YOUR OBJECTIVE
Each line below containing the word "more" needs to be shown.

· · · · · · ·

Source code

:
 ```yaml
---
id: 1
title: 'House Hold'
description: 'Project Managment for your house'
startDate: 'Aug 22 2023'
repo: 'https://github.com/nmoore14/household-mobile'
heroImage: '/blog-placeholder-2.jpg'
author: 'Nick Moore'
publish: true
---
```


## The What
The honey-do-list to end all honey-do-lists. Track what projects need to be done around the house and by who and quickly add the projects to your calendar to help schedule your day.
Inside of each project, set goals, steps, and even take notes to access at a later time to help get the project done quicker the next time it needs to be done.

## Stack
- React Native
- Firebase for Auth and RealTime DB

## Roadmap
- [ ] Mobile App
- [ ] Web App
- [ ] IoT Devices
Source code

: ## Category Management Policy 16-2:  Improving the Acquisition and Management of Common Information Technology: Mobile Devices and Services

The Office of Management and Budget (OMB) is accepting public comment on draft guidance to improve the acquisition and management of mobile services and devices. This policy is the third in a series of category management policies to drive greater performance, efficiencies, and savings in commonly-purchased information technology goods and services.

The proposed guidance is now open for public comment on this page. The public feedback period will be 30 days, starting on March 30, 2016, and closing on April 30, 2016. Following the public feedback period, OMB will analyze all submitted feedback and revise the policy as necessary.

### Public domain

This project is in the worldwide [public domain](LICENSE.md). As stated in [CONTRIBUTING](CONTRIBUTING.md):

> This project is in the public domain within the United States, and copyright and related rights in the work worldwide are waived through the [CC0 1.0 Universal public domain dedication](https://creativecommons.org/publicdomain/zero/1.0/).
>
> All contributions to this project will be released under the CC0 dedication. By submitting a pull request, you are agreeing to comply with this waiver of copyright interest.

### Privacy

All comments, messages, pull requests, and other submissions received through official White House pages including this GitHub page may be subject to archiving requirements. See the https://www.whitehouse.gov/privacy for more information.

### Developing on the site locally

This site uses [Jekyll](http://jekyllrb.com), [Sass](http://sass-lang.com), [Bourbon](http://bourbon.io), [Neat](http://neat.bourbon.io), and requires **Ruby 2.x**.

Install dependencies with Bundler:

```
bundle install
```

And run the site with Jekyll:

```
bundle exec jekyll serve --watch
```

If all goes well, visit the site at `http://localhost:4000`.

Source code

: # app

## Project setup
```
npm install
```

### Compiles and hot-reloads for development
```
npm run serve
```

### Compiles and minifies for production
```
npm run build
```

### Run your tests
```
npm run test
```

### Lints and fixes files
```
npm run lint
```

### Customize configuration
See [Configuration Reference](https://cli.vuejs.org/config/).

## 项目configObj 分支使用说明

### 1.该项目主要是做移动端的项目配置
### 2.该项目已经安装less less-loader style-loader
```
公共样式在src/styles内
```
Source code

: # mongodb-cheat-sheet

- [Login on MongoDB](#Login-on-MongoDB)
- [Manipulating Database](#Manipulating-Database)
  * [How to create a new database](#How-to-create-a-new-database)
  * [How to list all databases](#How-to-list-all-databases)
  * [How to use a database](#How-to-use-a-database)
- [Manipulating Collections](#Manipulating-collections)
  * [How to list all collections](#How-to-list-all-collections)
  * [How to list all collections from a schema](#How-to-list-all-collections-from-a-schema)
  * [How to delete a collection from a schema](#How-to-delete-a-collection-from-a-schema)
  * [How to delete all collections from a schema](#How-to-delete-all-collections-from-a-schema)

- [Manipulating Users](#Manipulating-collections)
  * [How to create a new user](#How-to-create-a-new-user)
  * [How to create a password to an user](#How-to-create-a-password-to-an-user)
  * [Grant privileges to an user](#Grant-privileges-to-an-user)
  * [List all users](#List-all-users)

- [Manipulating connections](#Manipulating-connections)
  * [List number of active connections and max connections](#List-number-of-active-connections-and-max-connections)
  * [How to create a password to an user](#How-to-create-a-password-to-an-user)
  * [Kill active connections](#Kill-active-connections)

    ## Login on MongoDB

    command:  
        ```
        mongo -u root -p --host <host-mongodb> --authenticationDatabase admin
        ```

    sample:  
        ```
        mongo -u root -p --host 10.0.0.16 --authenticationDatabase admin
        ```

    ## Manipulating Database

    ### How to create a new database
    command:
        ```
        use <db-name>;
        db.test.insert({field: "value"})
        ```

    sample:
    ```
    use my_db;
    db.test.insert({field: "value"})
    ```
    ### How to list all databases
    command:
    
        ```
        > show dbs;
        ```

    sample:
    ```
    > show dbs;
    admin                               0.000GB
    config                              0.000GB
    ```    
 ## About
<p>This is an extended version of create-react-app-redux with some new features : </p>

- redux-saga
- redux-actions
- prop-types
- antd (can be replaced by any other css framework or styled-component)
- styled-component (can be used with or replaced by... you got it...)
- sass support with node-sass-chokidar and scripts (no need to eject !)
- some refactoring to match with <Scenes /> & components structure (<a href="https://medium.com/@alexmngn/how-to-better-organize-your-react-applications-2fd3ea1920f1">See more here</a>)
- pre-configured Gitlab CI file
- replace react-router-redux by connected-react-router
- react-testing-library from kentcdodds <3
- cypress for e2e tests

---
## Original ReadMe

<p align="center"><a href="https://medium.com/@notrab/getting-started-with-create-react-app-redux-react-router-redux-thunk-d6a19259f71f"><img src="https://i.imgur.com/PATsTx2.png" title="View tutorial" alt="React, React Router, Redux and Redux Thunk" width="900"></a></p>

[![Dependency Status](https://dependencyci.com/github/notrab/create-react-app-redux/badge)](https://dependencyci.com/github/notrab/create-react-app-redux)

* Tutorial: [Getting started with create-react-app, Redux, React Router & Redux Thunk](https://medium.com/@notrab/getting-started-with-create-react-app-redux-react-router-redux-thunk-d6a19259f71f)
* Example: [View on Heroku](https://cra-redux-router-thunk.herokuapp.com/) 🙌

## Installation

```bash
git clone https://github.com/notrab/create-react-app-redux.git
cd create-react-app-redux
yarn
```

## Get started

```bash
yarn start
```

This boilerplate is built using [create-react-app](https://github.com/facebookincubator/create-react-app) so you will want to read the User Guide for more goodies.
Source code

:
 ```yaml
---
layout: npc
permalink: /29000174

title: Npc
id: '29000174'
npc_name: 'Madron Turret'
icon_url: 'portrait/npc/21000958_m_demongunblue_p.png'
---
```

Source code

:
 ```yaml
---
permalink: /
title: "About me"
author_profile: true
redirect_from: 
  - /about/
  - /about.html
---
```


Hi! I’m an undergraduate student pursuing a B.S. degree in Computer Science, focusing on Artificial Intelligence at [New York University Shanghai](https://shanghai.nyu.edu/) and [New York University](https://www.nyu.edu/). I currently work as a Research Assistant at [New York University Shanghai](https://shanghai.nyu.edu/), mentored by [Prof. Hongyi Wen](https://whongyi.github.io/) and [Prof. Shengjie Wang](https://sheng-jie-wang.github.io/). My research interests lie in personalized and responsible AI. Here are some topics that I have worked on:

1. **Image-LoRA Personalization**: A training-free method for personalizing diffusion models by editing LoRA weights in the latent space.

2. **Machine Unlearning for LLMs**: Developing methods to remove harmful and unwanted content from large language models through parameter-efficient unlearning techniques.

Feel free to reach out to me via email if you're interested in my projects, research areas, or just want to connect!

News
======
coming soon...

· · · · · · ·

ANSWER TO THIS EXERCISE
All comments, messages, pull requests, and other submissions received through official White House pages including this GitHub page may be subject to archiving requirements. See the https://www.whitehouse.gov/privacy for more information.
- some refactoring to match with <Scenes /> & components structure (<a href="https://medium.com/@alexmngn/how-to-better-organize-your-react-applications-2fd3ea1920f1">See more here</a>)
This boilerplate is built using [create-react-app](https://github.com/facebookincubator/create-react-app) so you will want to read the User Guide for more goodies.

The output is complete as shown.